The Divide 2 from Brooks is designed as a transition shoe for road runners looking to do a little off-road running, or as a hybrid shoe that can play on hard and soft surfaces.
The shoe has a nice, breathable air mesh upper with a nice mix of welded overlays. This keeps moisture and debris out while adding a bit of durability.
It’s a low-profile, padded mesh tongue that doesn’t get in the way. It’s also gusseted which is a nice feature for a shoe at this price point. Overall, love the stretchy material they use here.
The Divide has some high-quality laces that stay tight. There's a welded eyelet chain instead of the standard lace holes, complete with a secondary top hole. I am actually able to utilize and stabilize the heel a bit, but the laces are too short if you wanted to use both of the top holes.
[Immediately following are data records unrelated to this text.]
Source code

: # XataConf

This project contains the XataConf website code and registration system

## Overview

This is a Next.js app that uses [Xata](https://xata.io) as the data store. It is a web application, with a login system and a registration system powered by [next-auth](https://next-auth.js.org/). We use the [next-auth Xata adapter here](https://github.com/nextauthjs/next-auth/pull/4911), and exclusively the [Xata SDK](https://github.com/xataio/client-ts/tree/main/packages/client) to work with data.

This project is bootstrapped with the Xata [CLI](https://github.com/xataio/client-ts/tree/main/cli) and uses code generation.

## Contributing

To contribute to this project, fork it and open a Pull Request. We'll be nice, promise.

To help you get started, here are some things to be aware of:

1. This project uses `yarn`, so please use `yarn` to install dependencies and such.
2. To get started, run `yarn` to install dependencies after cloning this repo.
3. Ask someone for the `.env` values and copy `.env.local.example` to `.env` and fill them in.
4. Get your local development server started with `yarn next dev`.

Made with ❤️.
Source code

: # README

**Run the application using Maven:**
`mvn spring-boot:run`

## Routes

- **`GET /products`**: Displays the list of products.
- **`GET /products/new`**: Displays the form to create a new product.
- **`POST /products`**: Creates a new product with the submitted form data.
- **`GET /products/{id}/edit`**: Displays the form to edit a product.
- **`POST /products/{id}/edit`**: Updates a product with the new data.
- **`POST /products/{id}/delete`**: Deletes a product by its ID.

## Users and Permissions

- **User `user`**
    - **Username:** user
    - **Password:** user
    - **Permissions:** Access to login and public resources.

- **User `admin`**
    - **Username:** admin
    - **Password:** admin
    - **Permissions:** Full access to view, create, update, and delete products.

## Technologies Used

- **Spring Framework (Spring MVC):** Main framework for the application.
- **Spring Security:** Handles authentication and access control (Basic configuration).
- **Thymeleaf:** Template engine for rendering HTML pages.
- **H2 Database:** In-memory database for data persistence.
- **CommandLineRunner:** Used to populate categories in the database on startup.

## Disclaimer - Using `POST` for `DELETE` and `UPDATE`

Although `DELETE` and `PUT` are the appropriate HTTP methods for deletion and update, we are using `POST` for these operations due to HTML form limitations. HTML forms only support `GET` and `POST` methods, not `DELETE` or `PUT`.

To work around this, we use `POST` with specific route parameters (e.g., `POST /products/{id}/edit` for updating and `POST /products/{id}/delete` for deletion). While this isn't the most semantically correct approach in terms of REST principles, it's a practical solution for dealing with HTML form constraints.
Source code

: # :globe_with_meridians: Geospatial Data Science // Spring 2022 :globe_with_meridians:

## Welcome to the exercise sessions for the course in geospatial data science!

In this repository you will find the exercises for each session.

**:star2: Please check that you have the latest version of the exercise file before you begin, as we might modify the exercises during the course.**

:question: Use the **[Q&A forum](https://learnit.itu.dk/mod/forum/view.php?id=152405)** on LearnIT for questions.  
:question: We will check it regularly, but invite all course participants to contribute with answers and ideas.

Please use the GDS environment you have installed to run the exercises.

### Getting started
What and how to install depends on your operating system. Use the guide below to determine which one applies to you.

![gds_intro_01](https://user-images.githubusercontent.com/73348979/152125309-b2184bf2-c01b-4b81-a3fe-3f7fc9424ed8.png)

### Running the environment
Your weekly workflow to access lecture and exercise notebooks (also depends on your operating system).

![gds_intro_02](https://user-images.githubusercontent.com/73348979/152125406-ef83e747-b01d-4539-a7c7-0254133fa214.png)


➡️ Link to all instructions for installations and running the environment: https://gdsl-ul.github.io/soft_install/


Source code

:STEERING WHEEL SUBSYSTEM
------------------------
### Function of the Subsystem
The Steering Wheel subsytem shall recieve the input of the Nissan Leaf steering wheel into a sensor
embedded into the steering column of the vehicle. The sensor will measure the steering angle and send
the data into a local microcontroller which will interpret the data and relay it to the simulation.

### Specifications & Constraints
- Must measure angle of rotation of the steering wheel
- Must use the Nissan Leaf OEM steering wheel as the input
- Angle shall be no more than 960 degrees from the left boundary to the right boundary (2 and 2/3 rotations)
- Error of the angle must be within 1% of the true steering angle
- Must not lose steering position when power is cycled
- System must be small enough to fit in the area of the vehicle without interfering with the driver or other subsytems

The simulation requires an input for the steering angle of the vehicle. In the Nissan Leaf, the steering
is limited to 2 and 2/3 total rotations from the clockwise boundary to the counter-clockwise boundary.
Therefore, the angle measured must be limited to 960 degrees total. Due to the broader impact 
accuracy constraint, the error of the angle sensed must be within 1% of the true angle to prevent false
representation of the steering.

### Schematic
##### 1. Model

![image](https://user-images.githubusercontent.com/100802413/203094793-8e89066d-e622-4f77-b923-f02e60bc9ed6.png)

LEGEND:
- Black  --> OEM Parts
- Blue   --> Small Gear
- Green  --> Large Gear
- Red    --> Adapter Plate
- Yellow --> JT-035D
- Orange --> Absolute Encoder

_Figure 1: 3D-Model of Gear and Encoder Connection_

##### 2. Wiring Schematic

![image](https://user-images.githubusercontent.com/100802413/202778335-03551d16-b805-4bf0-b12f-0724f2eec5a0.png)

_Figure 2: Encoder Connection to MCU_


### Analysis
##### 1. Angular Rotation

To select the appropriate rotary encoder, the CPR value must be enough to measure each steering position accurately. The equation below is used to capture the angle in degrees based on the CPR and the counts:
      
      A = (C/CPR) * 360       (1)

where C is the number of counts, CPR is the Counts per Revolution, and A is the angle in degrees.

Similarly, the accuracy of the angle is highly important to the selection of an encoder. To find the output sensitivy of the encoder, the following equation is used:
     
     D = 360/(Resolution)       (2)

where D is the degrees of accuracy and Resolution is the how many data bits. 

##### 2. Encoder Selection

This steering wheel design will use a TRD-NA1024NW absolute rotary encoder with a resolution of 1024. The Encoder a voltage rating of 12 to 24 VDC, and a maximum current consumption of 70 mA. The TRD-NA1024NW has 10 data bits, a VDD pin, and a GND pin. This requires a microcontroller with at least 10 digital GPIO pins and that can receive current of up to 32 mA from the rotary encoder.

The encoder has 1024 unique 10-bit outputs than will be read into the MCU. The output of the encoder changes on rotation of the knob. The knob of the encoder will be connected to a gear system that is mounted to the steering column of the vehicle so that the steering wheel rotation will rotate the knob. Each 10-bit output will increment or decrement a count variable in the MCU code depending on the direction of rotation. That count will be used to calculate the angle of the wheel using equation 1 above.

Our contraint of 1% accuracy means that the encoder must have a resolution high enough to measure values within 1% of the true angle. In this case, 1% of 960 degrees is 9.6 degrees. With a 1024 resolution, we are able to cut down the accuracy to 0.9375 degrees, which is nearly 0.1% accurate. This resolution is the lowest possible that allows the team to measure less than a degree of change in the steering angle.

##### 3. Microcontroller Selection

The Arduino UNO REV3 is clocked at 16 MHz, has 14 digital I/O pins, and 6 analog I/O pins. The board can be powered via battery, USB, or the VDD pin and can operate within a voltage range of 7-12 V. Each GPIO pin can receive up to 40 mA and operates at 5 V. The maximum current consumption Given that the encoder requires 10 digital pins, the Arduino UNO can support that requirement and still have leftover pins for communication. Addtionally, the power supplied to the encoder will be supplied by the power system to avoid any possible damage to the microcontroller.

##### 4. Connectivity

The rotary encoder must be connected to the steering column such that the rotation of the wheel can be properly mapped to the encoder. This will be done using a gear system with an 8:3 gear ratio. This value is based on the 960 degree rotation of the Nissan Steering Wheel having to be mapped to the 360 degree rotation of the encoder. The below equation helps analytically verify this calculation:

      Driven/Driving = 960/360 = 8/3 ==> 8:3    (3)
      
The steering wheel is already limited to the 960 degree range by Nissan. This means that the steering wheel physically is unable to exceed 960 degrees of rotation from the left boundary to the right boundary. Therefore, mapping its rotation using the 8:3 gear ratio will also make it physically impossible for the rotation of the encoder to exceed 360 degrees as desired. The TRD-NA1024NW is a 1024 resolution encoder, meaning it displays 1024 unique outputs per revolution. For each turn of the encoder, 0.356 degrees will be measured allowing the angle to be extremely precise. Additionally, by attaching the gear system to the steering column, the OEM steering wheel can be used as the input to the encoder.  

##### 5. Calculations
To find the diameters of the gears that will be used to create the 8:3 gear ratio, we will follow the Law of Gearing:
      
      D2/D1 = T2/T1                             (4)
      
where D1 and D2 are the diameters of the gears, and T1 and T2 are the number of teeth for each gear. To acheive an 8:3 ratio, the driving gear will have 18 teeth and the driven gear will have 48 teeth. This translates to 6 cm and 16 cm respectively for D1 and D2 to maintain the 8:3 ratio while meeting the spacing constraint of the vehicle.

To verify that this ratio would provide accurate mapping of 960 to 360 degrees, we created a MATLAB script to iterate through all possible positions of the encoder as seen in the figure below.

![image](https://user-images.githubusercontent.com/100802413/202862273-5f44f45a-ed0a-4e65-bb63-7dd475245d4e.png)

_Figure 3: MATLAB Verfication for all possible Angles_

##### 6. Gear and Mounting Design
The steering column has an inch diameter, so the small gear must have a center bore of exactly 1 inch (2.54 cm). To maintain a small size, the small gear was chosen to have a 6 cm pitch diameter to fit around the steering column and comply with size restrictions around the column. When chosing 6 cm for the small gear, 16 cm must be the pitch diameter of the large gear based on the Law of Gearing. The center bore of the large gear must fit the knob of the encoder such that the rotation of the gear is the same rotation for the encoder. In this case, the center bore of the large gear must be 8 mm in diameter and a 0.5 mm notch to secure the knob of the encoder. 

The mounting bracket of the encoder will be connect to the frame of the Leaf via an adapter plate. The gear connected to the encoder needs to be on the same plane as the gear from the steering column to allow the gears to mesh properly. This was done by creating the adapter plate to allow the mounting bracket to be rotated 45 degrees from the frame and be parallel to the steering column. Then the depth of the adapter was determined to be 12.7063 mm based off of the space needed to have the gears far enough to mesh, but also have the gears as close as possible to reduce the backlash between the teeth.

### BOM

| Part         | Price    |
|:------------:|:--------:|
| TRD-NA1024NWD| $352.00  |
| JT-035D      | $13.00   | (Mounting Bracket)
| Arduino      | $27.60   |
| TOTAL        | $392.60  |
I honestly don't think it's designed for this, but some may be frustrated by it.
It’s stiff but no real problems with slip. Props to Brooks for putting a very large heel loop. I hate when it’s a pain to get a finger through these or you need both hands to do it. This is plenty accommodating.
Brooks’ TrailTack rubber is a great product. It can be an aggressive outsole if the Divide was a dedicated trail runner.
I actually really like this outsole for its intended purpose — it’s balanced, works well on hard surfaces, and has enough bite to hit mild to moderately technical trails, which I also tend to find on commuter/mixed-terrain runs.
It’s a bit dull and uninteresting underfoot. Dare I say, it’s kinda like a brick.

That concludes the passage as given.